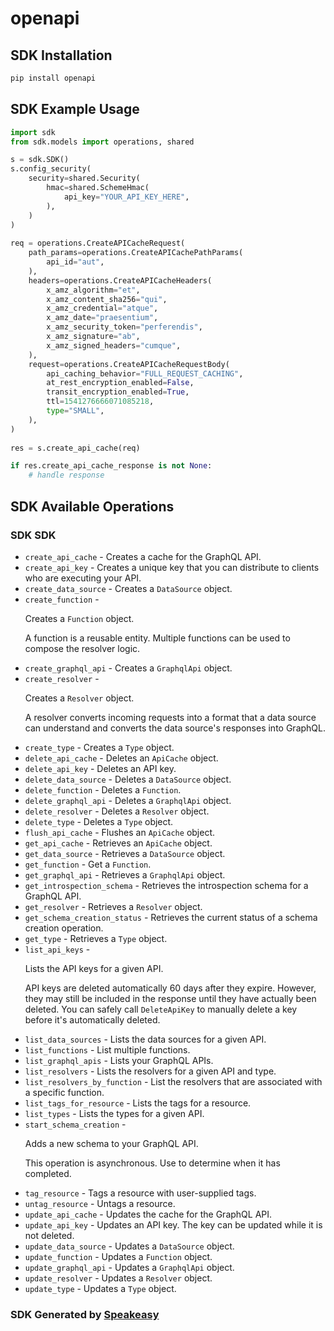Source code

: # openapi

<!-- Start SDK Installation -->
## SDK Installation

```bash
pip install openapi
```
<!-- End SDK Installation -->

## SDK Example Usage
<!-- Start SDK Example Usage -->
```python
import sdk
from sdk.models import operations, shared

s = sdk.SDK()
s.config_security(
    security=shared.Security(
        hmac=shared.SchemeHmac(
            api_key="YOUR_API_KEY_HERE",
        ),
    )
)
    
req = operations.CreateAPICacheRequest(
    path_params=operations.CreateAPICachePathParams(
        api_id="aut",
    ),
    headers=operations.CreateAPICacheHeaders(
        x_amz_algorithm="et",
        x_amz_content_sha256="qui",
        x_amz_credential="atque",
        x_amz_date="praesentium",
        x_amz_security_token="perferendis",
        x_amz_signature="ab",
        x_amz_signed_headers="cumque",
    ),
    request=operations.CreateAPICacheRequestBody(
        api_caching_behavior="FULL_REQUEST_CACHING",
        at_rest_encryption_enabled=False,
        transit_encryption_enabled=True,
        ttl=1541276666071085218,
        type="SMALL",
    ),
)
    
res = s.create_api_cache(req)

if res.create_api_cache_response is not None:
    # handle response
```
<!-- End SDK Example Usage -->

<!-- Start SDK Available Operations -->
## SDK Available Operations

### SDK SDK

* `create_api_cache` - Creates a cache for the GraphQL API.
* `create_api_key` - Creates a unique key that you can distribute to clients who are executing your API.
* `create_data_source` - Creates a <code>DataSource</code> object.
* `create_function` - <p>Creates a <code>Function</code> object.</p> <p>A function is a reusable entity. Multiple functions can be used to compose the resolver logic.</p>
* `create_graphql_api` - Creates a <code>GraphqlApi</code> object.
* `create_resolver` - <p>Creates a <code>Resolver</code> object.</p> <p>A resolver converts incoming requests into a format that a data source can understand and converts the data source's responses into GraphQL.</p>
* `create_type` - Creates a <code>Type</code> object.
* `delete_api_cache` - Deletes an <code>ApiCache</code> object.
* `delete_api_key` - Deletes an API key.
* `delete_data_source` - Deletes a <code>DataSource</code> object.
* `delete_function` - Deletes a <code>Function</code>.
* `delete_graphql_api` - Deletes a <code>GraphqlApi</code> object.
* `delete_resolver` - Deletes a <code>Resolver</code> object.
* `delete_type` - Deletes a <code>Type</code> object.
* `flush_api_cache` - Flushes an <code>ApiCache</code> object.
* `get_api_cache` - Retrieves an <code>ApiCache</code> object.
* `get_data_source` - Retrieves a <code>DataSource</code> object.
* `get_function` - Get a <code>Function</code>.
* `get_graphql_api` - Retrieves a <code>GraphqlApi</code> object.
* `get_introspection_schema` - Retrieves the introspection schema for a GraphQL API.
* `get_resolver` - Retrieves a <code>Resolver</code> object.
* `get_schema_creation_status` - Retrieves the current status of a schema creation operation.
* `get_type` - Retrieves a <code>Type</code> object.
* `list_api_keys` - <p>Lists the API keys for a given API.</p> <note> <p>API keys are deleted automatically 60 days after they expire. However, they may still be included in the response until they have actually been deleted. You can safely call <code>DeleteApiKey</code> to manually delete a key before it's automatically deleted.</p> </note>
* `list_data_sources` - Lists the data sources for a given API.
* `list_functions` - List multiple functions.
* `list_graphql_apis` - Lists your GraphQL APIs.
* `list_resolvers` - Lists the resolvers for a given API and type.
* `list_resolvers_by_function` - List the resolvers that are associated with a specific function.
* `list_tags_for_resource` - Lists the tags for a resource.
* `list_types` - Lists the types for a given API.
* `start_schema_creation` - <p>Adds a new schema to your GraphQL API.</p> <p>This operation is asynchronous. Use to determine when it has completed.</p>
* `tag_resource` - Tags a resource with user-supplied tags.
* `untag_resource` - Untags a resource.
* `update_api_cache` - Updates the cache for the GraphQL API.
* `update_api_key` - Updates an API key. The key can be updated while it is not deleted.
* `update_data_source` - Updates a <code>DataSource</code> object.
* `update_function` - Updates a <code>Function</code> object.
* `update_graphql_api` - Updates a <code>GraphqlApi</code> object.
* `update_resolver` - Updates a <code>Resolver</code> object.
* `update_type` - Updates a <code>Type</code> object.

<!-- End SDK Available Operations -->

### SDK Generated by [Speakeasy](https://docs.speakeasyapi.dev/docs/using-speakeasy/client-sdks)
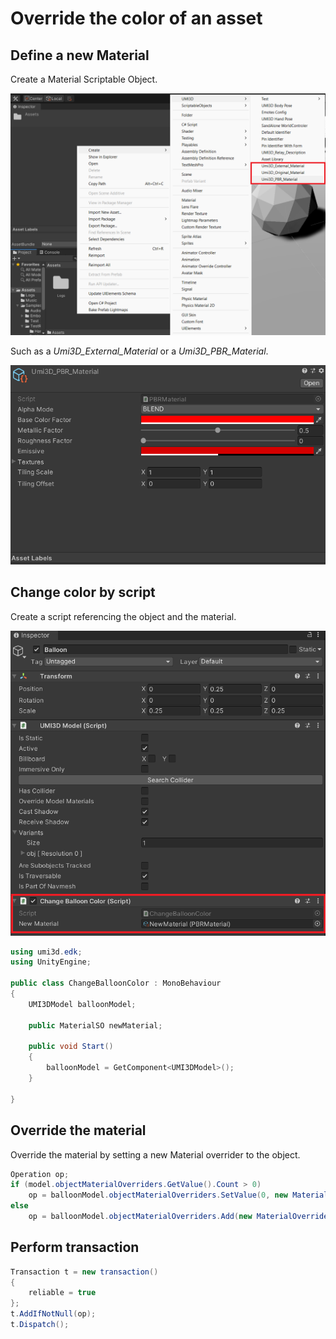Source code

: # Override the color of an asset

## Define a new Material

Create a Material Scriptable Object.

![image.png](/img/change-color-add-so.png)

Such as a _Umi3D_External_Material_ or a _Umi3D_PBR_Material_.

![image.png](/img/change-color-pbr.png)

## Change color by script

Create a script referencing the object and the material.

![image.png](/img/change-color-reference.png)

```cs
using umi3d.edk;
using UnityEngine;

public class ChangeBalloonColor : MonoBehaviour
{
    UMI3DModel balloonModel;

    public MaterialSO newMaterial;

    public void Start()
    {
        balloonModel = GetComponent<UMI3DModel>();
    }

}
```

## Override the material

Override the material by setting a new Material overrider to the object.

```cs
Operation op;
if (model.objectMaterialOverriders.GetValue().Count > 0)
    op = balloonModel.objectMaterialOverriders.SetValue(0, new MaterialOverrider() { overrideAllMaterial = true, newMaterial = newMaterial});
else
    op = balloonModel.objectMaterialOverriders.Add(new MaterialOverrider() { overrideAllMaterial = true, newMaterial = newMaterial});
```

## Perform transaction

```cs
Transaction t = new transaction()
{
    reliable = true
};
t.AddIfNotNull(op);
t.Dispatch();
```
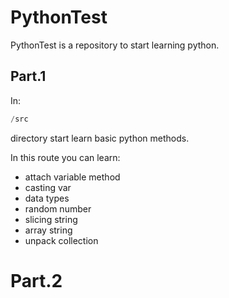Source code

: # PythonTest

PythonTest is a repository to start learning python.
<br/>

## Part.1

In:

```py
/src
 ```

directory start learn basic python methods.

In this route you can learn:

<ul>
    <li>attach variable method</li>
    <li>casting var</li>
    <li>data types</li>
    <li>random number</li>
    <li>slicing string</li>
    <li>array string</li>
    <li>unpack collection</li>
</ul>

# Part.2
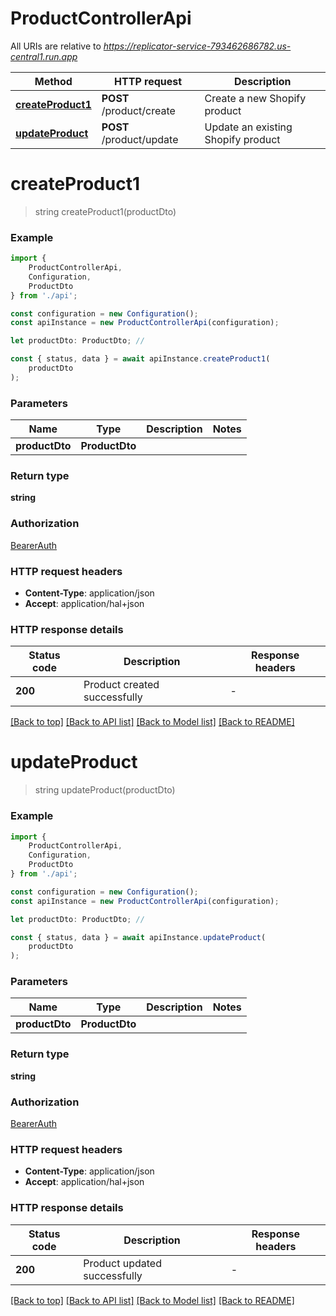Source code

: # ProductControllerApi

All URIs are relative to *https://replicator-service-793462686782.us-central1.run.app*

|Method | HTTP request | Description|
|------------- | ------------- | -------------|
|[**createProduct1**](#createproduct1) | **POST** /product/create | Create a new Shopify product|
|[**updateProduct**](#updateproduct) | **POST** /product/update | Update an existing Shopify product|

# **createProduct1**
> string createProduct1(productDto)


### Example

```typescript
import {
    ProductControllerApi,
    Configuration,
    ProductDto
} from './api';

const configuration = new Configuration();
const apiInstance = new ProductControllerApi(configuration);

let productDto: ProductDto; //

const { status, data } = await apiInstance.createProduct1(
    productDto
);
```

### Parameters

|Name | Type | Description  | Notes|
|------------- | ------------- | ------------- | -------------|
| **productDto** | **ProductDto**|  | |


### Return type

**string**

### Authorization

[BearerAuth](../README.md#BearerAuth)

### HTTP request headers

 - **Content-Type**: application/json
 - **Accept**: application/hal+json


### HTTP response details
| Status code | Description | Response headers |
|-------------|-------------|------------------|
|**200** | Product created successfully |  -  |

[[Back to top]](#) [[Back to API list]](../README.md#documentation-for-api-endpoints) [[Back to Model list]](../README.md#documentation-for-models) [[Back to README]](../README.md)

# **updateProduct**
> string updateProduct(productDto)


### Example

```typescript
import {
    ProductControllerApi,
    Configuration,
    ProductDto
} from './api';

const configuration = new Configuration();
const apiInstance = new ProductControllerApi(configuration);

let productDto: ProductDto; //

const { status, data } = await apiInstance.updateProduct(
    productDto
);
```

### Parameters

|Name | Type | Description  | Notes|
|------------- | ------------- | ------------- | -------------|
| **productDto** | **ProductDto**|  | |


### Return type

**string**

### Authorization

[BearerAuth](../README.md#BearerAuth)

### HTTP request headers

 - **Content-Type**: application/json
 - **Accept**: application/hal+json


### HTTP response details
| Status code | Description | Response headers |
|-------------|-------------|------------------|
|**200** | Product updated successfully |  -  |

[[Back to top]](#) [[Back to API list]](../README.md#documentation-for-api-endpoints) [[Back to Model list]](../README.md#documentation-for-models) [[Back to README]](../README.md)

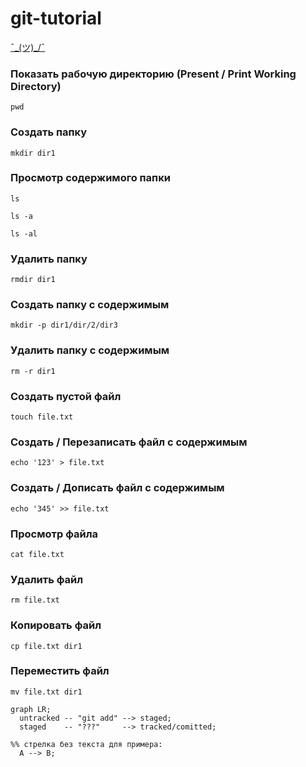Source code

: # git-tutorial
[¯\_(ツ)_/¯](https://ohshitgit.com/ru)

### Показать рабочую директорию (Present / Print Working Directory)
```
pwd
```
### Создать папку
```
mkdir dir1
```
### Просмотр содержимого папки
```
ls
```
```
ls -a
```
```
ls -al
```
### Удалить папку
```
rmdir dir1
```
### Создать папку с содержимым
```
mkdir -p dir1/dir/2/dir3
```
### Удалить папку с содержимым
```
rm -r dir1
```
### Создать пустой файл
```
touch file.txt
```
### Создать / Перезаписать файл с содержимым
```
echo '123' > file.txt
```
### Создать / Дописать файл с содержимым
```
echo '345' >> file.txt
```
### Просмотр файла
```
cat file.txt
```
### Удалить файл
```
rm file.txt
```
### Копировать файл
```
cp file.txt dir1
```
### Переместить файл
```
mv file.txt dir1
```
```mermaid
graph LR;
  untracked -- "git add" --> staged;
  staged    -- "???"     --> tracked/comitted;

%% стрелка без текста для примера: 
  A --> B;
``` 
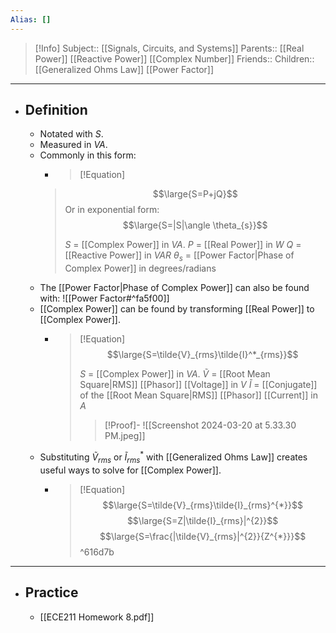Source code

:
 ```yaml
---
Alias: []
---
```

> [!Info]
> Subject:: [[Signals, Circuits, and Systems]]
> Parents:: [[Real Power]] [[Reactive Power]] [[Complex Number]]
> Friends:: 
> Children:: [[Generalized Ohms Law]] [[Power Factor]]
---
- ## Definition
	- Notated with $S$.
	- Measured in $VA$.
	- Commonly in this form:
	  - > [!Equation]
	  > $$\large{S=P+jQ}$$
	  > Or in exponential form: 
	  > $$\large{S=|S|\angle \theta_{s}}$$
	  > 
	  > $S$ = [[Complex Power]] in $VA$.
	  > $P$ = [[Real Power]] in $W$
	  > $Q$ = [[Reactive Power]] in $VAR$
	  > $\theta_{s}$ = [[Power Factor|Phase of Complex Power]] in degrees/radians
	- The [[Power Factor|Phase of Complex Power]] can also be found with:
	  ![[Power Factor#^fa5f00]]
	- [[Complex Power]] can be found by transforming [[Real Power]] to [[Complex Power]].
		- > [!Equation]
		  > $$\large{S=\tilde{V}_{rms}\tilde{I}^*_{rms}}$$
		  > 
		  > $S$ = [[Complex Power]] in $VA$.
		  > $\tilde{V}$ = [[Root Mean Square|RMS]] [[Phasor]] [[Voltage]] in $V$
		  > $\tilde{I}$ = [[Conjugate]] of the [[Root Mean Square|RMS]] [[Phasor]] [[Current]] in $A$
		  > 
		  > > [!Proof]-
		  > > ![[Screenshot 2024-03-20 at 5.33.30 PM.jpeg]]
	- Substituting $\tilde{V}_{rms}$ or $\tilde{I}^{*}_{rms}$ with [[Generalized Ohms Law]] creates useful ways to solve for [[Complex Power]].
		- > [!Equation]
		  > $$\large{S=\tilde{V}_{rms}\tilde{I}_{rms}^{*}}$$
		  > $$\large{S=Z|\tilde{I}_{rms}|^{2}}$$
		  > $$\large{S=\frac{|\tilde{V}_{rms}|^{2}}{Z^{*}}}$$ ^616d7b
---
- ## Practice
	- [[ECE211 Homework 8.pdf]]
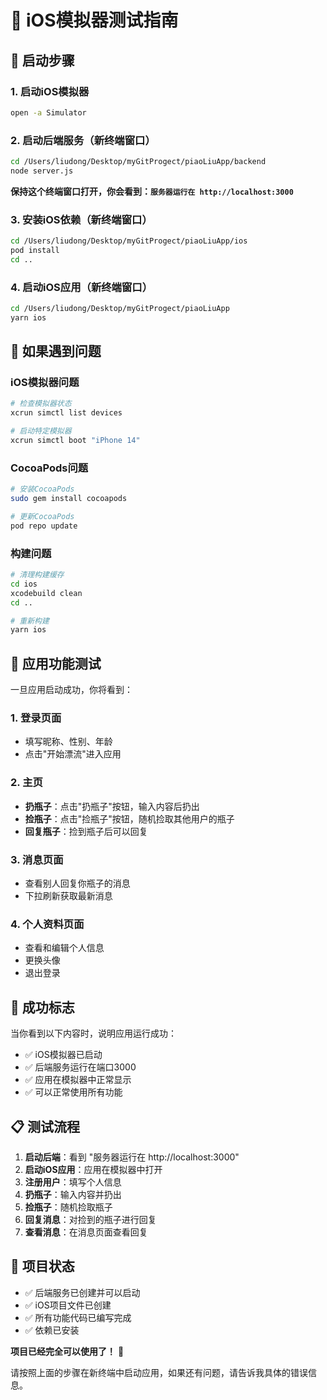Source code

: # 📱 iOS模拟器测试指南

## 🚀 启动步骤

### 1. 启动iOS模拟器
```bash
open -a Simulator
```

### 2. 启动后端服务（新终端窗口）
```bash
cd /Users/liudong/Desktop/myGitProgect/piaoLiuApp/backend
node server.js
```
**保持这个终端窗口打开，你会看到：`服务器运行在 http://localhost:3000`**

### 3. 安装iOS依赖（新终端窗口）
```bash
cd /Users/liudong/Desktop/myGitProgect/piaoLiuApp/ios
pod install
cd ..
```

### 4. 启动iOS应用（新终端窗口）
```bash
cd /Users/liudong/Desktop/myGitProgect/piaoLiuApp
yarn ios
```

## 🔧 如果遇到问题

### iOS模拟器问题
```bash
# 检查模拟器状态
xcrun simctl list devices

# 启动特定模拟器
xcrun simctl boot "iPhone 14"
```

### CocoaPods问题
```bash
# 安装CocoaPods
sudo gem install cocoapods

# 更新CocoaPods
pod repo update
```

### 构建问题
```bash
# 清理构建缓存
cd ios
xcodebuild clean
cd ..

# 重新构建
yarn ios
```

## 📱 应用功能测试

一旦应用启动成功，你将看到：

### 1. 登录页面
- 填写昵称、性别、年龄
- 点击"开始漂流"进入应用

### 2. 主页
- **扔瓶子**：点击"扔瓶子"按钮，输入内容后扔出
- **捡瓶子**：点击"捡瓶子"按钮，随机捡取其他用户的瓶子
- **回复瓶子**：捡到瓶子后可以回复

### 3. 消息页面
- 查看别人回复你瓶子的消息
- 下拉刷新获取最新消息

### 4. 个人资料页面
- 查看和编辑个人信息
- 更换头像
- 退出登录

## 🎯 成功标志

当你看到以下内容时，说明应用运行成功：
- ✅ iOS模拟器已启动
- ✅ 后端服务运行在端口3000
- ✅ 应用在模拟器中正常显示
- ✅ 可以正常使用所有功能

## 📋 测试流程

1. **启动后端**：看到 "服务器运行在 http://localhost:3000"
2. **启动iOS应用**：应用在模拟器中打开
3. **注册用户**：填写个人信息
4. **扔瓶子**：输入内容并扔出
5. **捡瓶子**：随机捡取瓶子
6. **回复消息**：对捡到的瓶子进行回复
7. **查看消息**：在消息页面查看回复

## 🎉 项目状态

- ✅ 后端服务已创建并可以启动
- ✅ iOS项目文件已创建
- ✅ 所有功能代码已编写完成
- ✅ 依赖已安装

**项目已经完全可以使用了！** 🎊

请按照上面的步骤在新终端中启动应用，如果还有问题，请告诉我具体的错误信息。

::::

TASK PROMPT —
Pull every line containing "resolvers" from the material above.

RESPONSE TO THE TASK —
* `list_resolvers` - Lists the resolvers for a given API and type.
* `list_resolvers_by_function` - List the resolvers that are associated with a specific function.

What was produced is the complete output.